§ To do: Which of the lines below include "server"? Each one should be copied out.
══════════
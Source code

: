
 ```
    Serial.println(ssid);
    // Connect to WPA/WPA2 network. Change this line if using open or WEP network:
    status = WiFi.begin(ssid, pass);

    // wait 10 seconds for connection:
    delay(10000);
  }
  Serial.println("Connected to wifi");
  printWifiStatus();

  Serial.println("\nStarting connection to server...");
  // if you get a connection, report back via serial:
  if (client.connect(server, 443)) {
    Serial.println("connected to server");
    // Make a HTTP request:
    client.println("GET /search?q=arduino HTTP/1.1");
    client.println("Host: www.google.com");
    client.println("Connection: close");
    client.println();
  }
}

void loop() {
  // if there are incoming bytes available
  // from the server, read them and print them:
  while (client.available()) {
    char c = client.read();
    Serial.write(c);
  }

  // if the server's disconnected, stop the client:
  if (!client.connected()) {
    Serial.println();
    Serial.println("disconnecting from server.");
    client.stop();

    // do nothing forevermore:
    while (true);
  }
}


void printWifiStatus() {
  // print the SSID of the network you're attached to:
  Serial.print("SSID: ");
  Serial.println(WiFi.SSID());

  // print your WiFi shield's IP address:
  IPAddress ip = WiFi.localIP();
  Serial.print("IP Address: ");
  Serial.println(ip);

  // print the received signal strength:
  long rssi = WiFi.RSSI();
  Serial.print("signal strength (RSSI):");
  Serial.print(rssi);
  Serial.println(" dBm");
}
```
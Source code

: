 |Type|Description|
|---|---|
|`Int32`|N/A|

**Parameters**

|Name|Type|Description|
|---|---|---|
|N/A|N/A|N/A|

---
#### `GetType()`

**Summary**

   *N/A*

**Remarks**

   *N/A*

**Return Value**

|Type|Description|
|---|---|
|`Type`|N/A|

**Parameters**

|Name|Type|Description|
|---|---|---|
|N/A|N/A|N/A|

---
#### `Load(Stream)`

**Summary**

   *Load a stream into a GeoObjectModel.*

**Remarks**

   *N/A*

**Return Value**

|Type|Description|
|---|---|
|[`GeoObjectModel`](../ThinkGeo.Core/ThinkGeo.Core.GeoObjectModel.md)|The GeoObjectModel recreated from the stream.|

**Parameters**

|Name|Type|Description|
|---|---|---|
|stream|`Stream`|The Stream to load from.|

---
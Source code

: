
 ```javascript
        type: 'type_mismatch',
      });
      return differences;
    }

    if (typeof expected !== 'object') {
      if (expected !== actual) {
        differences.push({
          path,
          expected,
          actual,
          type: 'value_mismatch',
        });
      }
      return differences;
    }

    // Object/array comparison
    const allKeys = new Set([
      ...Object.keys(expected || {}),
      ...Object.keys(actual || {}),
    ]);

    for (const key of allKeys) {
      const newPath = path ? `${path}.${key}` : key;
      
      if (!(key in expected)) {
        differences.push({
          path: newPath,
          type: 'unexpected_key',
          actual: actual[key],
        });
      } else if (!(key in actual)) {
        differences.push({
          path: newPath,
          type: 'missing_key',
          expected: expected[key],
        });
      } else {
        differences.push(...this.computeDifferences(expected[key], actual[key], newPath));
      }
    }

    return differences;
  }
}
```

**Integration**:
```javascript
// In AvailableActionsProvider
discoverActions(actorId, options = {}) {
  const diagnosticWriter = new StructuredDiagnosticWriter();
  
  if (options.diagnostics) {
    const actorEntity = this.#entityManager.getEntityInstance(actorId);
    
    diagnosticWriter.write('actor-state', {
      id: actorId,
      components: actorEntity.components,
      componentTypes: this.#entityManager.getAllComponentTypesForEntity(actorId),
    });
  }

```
══════════
§ Reply:
  Serial.println("\nStarting connection to server...");
  if (client.connect(server, 443)) {
    Serial.println("connected to server");
  // from the server, read them and print them:
  // if the server's disconnected, stop the client:
    Serial.println("disconnecting from server.");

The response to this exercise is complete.